▶ **WORK REQUEST**: In the records below, find the line with "At UltraStrategy, I" and the line with "My working stack"; return exactly those lines and every line between them.

▶ **SOURCE MATERIAL**:
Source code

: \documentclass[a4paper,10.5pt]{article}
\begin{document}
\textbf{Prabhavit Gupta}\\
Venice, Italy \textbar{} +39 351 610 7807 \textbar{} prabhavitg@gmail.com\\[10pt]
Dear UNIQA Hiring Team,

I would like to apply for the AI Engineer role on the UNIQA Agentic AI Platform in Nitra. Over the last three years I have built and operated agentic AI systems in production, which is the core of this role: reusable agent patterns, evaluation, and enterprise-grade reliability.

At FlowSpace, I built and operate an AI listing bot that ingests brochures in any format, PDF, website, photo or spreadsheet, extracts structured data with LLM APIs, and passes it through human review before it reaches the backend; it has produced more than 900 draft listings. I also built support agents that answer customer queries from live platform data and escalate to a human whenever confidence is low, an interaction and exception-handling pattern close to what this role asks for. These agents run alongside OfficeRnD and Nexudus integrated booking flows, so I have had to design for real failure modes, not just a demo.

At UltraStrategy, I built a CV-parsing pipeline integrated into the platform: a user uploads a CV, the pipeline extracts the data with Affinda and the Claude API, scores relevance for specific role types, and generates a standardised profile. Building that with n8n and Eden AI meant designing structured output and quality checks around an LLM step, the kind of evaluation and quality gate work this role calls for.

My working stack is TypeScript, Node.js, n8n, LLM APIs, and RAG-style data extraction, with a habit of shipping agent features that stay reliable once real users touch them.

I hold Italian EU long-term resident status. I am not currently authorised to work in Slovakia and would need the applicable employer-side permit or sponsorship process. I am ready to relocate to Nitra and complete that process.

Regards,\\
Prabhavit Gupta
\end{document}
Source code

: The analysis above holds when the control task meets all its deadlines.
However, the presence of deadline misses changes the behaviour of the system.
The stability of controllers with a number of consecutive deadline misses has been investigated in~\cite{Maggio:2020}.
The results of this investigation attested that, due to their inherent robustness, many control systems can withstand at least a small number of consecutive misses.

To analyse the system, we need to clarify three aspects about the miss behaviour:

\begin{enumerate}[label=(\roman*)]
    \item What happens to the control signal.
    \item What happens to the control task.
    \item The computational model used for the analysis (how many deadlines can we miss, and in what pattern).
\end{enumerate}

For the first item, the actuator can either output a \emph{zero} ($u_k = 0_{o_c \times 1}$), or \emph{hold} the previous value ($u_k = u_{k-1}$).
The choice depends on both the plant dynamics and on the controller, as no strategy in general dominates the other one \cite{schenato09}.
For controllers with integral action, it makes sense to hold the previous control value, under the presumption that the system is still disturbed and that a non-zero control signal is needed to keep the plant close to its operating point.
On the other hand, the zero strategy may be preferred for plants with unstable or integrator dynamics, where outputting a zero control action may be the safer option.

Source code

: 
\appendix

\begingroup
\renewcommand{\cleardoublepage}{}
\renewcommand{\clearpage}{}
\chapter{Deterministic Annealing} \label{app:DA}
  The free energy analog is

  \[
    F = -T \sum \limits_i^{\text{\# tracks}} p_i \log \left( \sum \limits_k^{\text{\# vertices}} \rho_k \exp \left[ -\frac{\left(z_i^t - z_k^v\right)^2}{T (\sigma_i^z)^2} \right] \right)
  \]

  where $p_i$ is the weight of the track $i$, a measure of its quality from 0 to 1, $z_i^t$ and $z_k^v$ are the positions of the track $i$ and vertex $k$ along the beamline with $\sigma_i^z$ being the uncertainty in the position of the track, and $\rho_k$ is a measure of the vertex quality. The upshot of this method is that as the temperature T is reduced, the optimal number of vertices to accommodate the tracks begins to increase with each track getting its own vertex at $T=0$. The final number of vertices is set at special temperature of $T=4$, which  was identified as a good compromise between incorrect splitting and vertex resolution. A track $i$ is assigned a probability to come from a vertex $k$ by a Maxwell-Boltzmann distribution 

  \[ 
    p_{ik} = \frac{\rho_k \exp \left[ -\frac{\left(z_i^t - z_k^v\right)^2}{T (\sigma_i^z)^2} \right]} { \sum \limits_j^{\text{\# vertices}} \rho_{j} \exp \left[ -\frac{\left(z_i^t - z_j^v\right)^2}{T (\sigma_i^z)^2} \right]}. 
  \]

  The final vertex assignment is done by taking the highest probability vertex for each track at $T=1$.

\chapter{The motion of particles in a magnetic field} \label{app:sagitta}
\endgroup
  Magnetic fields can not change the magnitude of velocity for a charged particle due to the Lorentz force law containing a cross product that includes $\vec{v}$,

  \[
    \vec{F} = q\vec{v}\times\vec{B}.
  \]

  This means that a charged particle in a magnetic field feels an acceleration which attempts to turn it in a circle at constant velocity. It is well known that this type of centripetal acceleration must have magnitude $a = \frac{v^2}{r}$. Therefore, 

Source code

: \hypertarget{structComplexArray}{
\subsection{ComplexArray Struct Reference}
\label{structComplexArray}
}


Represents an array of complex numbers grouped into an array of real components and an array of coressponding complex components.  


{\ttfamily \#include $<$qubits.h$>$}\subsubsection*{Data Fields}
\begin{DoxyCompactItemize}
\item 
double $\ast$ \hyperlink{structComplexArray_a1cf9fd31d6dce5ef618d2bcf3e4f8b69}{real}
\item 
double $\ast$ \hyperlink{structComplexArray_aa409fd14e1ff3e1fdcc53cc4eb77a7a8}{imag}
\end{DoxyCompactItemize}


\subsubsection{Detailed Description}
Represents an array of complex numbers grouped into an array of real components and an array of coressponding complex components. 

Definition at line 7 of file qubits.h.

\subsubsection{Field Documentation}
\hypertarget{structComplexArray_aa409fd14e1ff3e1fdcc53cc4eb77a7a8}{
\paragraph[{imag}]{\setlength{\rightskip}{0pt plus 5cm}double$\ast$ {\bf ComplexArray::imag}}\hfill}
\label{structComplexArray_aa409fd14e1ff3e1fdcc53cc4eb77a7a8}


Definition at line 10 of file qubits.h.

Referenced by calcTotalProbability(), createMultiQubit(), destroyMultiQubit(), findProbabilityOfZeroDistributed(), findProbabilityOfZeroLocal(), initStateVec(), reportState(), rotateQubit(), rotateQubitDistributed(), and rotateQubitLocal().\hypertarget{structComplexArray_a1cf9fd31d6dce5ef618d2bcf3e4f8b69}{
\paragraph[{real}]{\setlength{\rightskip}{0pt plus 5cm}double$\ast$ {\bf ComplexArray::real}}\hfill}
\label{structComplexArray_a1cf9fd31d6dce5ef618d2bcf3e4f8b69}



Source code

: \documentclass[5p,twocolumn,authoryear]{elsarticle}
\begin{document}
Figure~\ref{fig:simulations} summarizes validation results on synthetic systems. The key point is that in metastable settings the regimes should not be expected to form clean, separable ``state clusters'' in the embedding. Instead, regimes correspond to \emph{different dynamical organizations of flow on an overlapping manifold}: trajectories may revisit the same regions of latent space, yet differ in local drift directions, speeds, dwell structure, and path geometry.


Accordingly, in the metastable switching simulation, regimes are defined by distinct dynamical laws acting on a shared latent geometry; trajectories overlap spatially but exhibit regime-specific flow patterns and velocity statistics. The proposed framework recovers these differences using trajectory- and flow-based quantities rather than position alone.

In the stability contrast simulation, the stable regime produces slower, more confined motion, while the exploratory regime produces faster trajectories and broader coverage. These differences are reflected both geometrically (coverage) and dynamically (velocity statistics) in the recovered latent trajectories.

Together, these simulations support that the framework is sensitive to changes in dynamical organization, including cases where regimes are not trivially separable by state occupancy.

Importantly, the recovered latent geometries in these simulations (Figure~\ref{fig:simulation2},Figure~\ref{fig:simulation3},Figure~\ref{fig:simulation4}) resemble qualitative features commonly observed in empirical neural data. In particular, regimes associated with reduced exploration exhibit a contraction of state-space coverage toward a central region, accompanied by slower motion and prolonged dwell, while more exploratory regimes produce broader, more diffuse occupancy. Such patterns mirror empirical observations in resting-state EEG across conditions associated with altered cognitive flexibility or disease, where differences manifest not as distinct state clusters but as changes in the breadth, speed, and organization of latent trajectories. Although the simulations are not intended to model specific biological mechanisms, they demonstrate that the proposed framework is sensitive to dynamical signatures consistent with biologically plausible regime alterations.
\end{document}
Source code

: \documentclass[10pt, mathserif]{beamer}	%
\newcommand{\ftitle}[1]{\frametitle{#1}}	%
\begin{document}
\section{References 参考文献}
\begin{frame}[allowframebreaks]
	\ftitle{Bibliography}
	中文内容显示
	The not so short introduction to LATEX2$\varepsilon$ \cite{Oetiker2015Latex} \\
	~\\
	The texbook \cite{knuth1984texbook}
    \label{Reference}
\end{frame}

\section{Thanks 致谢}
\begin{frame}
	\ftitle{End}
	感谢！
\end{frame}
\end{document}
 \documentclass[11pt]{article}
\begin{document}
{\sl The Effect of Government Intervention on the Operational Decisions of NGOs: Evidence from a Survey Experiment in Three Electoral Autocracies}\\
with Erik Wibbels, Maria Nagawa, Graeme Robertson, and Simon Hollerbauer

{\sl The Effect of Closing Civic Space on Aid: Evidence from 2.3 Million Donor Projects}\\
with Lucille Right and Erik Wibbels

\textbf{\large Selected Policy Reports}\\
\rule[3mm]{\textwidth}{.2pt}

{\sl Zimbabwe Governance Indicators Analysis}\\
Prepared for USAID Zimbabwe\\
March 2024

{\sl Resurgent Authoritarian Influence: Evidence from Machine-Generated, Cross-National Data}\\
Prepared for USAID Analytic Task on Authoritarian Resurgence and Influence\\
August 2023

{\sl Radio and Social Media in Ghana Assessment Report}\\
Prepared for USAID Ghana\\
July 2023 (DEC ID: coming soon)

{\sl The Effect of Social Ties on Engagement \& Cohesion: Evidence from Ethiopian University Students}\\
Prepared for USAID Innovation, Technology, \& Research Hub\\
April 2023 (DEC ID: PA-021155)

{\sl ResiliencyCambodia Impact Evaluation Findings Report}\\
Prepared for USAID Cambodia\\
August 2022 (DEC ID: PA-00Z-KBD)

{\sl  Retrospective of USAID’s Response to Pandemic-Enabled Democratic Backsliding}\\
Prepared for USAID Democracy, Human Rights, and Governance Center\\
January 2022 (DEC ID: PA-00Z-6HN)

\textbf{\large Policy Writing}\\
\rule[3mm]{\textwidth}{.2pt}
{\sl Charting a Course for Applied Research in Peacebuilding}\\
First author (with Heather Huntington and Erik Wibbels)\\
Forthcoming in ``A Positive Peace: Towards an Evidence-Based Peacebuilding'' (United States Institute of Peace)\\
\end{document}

▶ **ANSWER SECTION**:
At UltraStrategy, I built a CV-parsing pipeline integrated into the platform: a user uploads a CV, the pipeline extracts the data with Affinda and the Claude API, scores relevance for specific role types, and generates a standardised profile. Building that with n8n and Eden AI meant designing structured output and quality checks around an LLM step, the kind of evaluation and quality gate work this role calls for.

My working stack is TypeScript, Node.js, n8n, LLM APIs, and RAG-style data extraction, with a habit of shipping agent features that stay reliable once real users touch them.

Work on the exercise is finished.